> TASK INPUT:

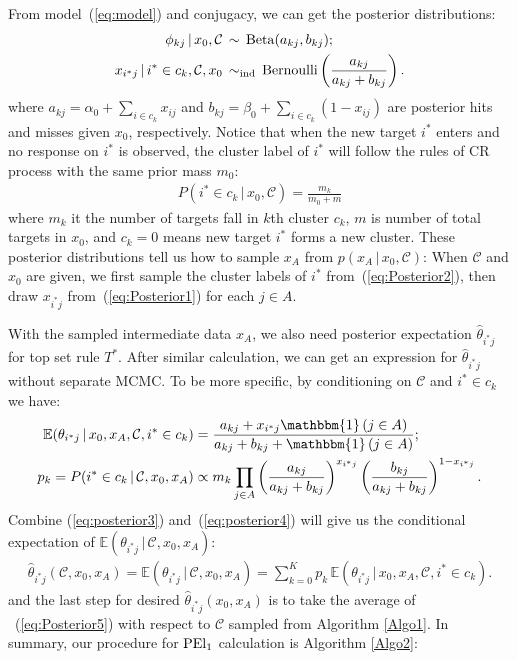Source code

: \documentclass[12pt]{article}
\begin{document}
From model~(\ref{eq:model}) and conjugacy, we can get the posterior distributions:
\begin{align}
\label{eq:Posterior1}
    \begin{split}
        \phi_{kj}\,|\,x_0,\mathcal{C}\, &\sim\,{\rm Beta}(a_{kj},b_{kj});\\
        x_{i^*j}\,|\,i^*\in c_k, \mathcal{C}, x_0 \,&\sim_{\rm ind}\,{\rm Bernoulli} \left(\frac{a_{kj}}{a_{kj}+b_{kj}}\right).\\
    \end{split}
\end{align}
where $a_{kj} = \alpha_0 + \sum_{i\in c_k}x_{ij}$ and $b_{kj} = \beta_0 + \sum_{i\in c_k}(1-x_{ij})$ are posterior hits and misses given $x_0$, respectively. Notice that when the new target $i^*$ enters and no response on $i^*$ is observed, the cluster label of $i^*$ will follow the rules of CR process with the same prior mass $m_0$:
\begin{eqnarray}
\label{eq:Posterior2}
P(i^*\in c_k\,|\, x_0,\mathcal{C}) = \frac{m_k}{m_0+m}
\end{eqnarray}
where $m_k$ it the number of targets fall in $k$th cluster $c_k$, $m$ is number of total targets in $x_0$, and $c_k=0$ means new target $i^*$ forms a new cluster. These posterior distributions tell us how to sample $x_A$ from $p(x_A\,|\,x_0,\mathcal{C})$: When $\mathcal{C}$ and $x_0$ are given, we first sample the cluster labels of $i^*$ from~(\ref{eq:Posterior2}), then draw $x_{i^*j}$ from~(\ref{eq:Posterior1}) for each $j\in A$. 

With the sampled intermediate data $x_A$, we also need posterior expectation $\hat \theta_{i^*j}$ for top set rule $T^*$. After similar calculation, we can get an expression for $\hat \theta_{i^*j}$ without separate MCMC. To be more specific, by conditioning on $\mathcal{C}$ and $i^*\in c_k$ we have:
\begin{align}
    \label{eq:posterior3}
    \mathbb E(\theta_{i^*j}\,|\, x_0,x_A,\mathcal{C},i^*\in c_k) &= \frac{a_{kj}+x_{i^*j}\mathbbm{1}\left(j\in A\right)}{a_{kj}+b_{kj}+\mathbbm{1}\left(j\in A\right)};\\
    \label{eq:posterior4}
    p_k = P(i^*\in c_k\,|\,\mathcal{C},x_0,x_A)&\propto m_k\prod_{j\in A} \left(\frac{a_{kj}}{a_{kj}+b_{kj}}\right)^{x_{i^*j}}\left(\frac{b_{kj}}{a_{kj}+b_{kj}}\right)^{1-x_{i^*j}}.
\end{align}
Combine (\ref{eq:posterior3}) and~(\ref{eq:posterior4}) will give us the conditional expectation of $\mathbb E(\theta_{i^*j}\,|\, \mathcal{C},x_0,x_A)$:
\begin{eqnarray}
\label{eq:Posterior5}
\hat \theta_{i^*j}\left(\mathcal C, x_0,x_A\right) = \mathbb E(\theta_{i^*j}\,|\, \mathcal C, x_0,x_A) = \sum_{k=0}^K p_k\,\mathbb E(\theta_{i^*j}\,|\, x_0,x_A,\mathcal{C},i^*\in c_k).
\end{eqnarray}
and the last step for desired $\hat \theta_{i^*j}(x_0,x_A)$ is to take the average of ~(\ref{eq:Posterior5}) with respect to $\mathcal C$ sampled from Algorithm \ref{Algo1}. In summary, our procedure for ${\rm PEl}_1$ calculation is Algorithm \ref{Algo2}:
\end{document}
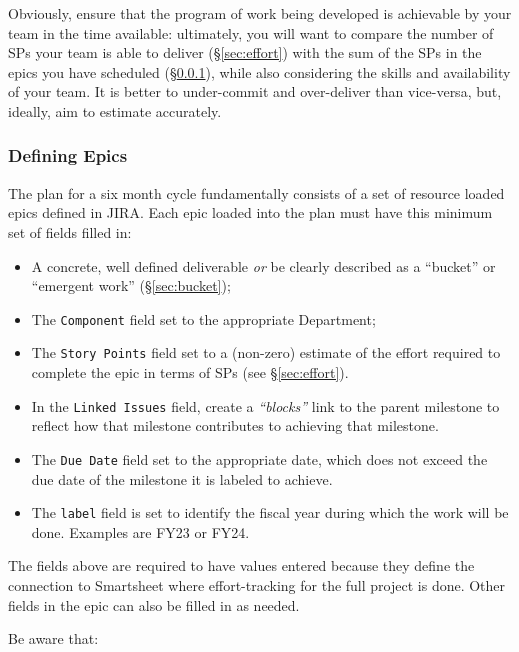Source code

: Obviously, ensure that the program of work being developed is achievable by your team in the time available: ultimately, you will want to compare the number of \glspl{SP} your team is able to deliver (\S\ref{sec:effort}) with the sum of the \glspl{SP} in the \glspl{epic} you have scheduled (\S\ref{sec:planning-epics}), while also considering the skills and availability of your team.
It is better to under-commit and over-deliver than vice-versa, but, ideally, aim to estimate accurately.

\subsubsection{Defining Epics} \label{sec:planning-epics}

The plan for a six month \gls{cycle} fundamentally consists of a set of resource loaded \glspl{epic} defined in \gls{JIRA}.
Each \gls{epic} loaded into the plan must have this minimum set of fields filled in:

\begin{itemize}
\item A concrete, well defined deliverable \emph{or} be clearly described as a ``bucket'' or ``emergent work'' (\S\ref{sec:bucket});
\item The \texttt{Component} field set to the appropriate Department;
\item The \texttt{Story Points} field set to a (non-zero) estimate of the effort required to complete the \gls{epic} in terms of \glspl{SP} (see \S\ref{sec:effort}).
\item In the \texttt{Linked Issues} field, create a \textit{``blocks''} link to the parent milestone to reflect how that milestone contributes to achieving that milestone.
\item The \texttt{Due Date} field set to the appropriate date, which does not exceed the due date of the milestone it is labeled to achieve.
\item The \texttt{label} field is set to identify the fiscal year during which the work will be done. Examples are \gls{FY23} or \gls{FY24}.

\end{itemize}
The fields above are required to have values entered because they define the connection to Smartsheet where effort-tracking for the full project is done. Other fields in the \gls{epic} can also be filled in as needed.

Be aware that:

> AIM OF THE TASK: Return each line in the records that holds the string "epics".

> EXERCISE OUTPUT:
: Obviously, ensure that the program of work being developed is achievable by your team in the time available: ultimately, you will want to compare the number of \glspl{SP} your team is able to deliver (\S\ref{sec:effort}) with the sum of the \glspl{SP} in the \glspl{epic} you have scheduled (\S\ref{sec:planning-epics}), while also considering the skills and availability of your team.
\subsubsection{Defining Epics} \label{sec:planning-epics}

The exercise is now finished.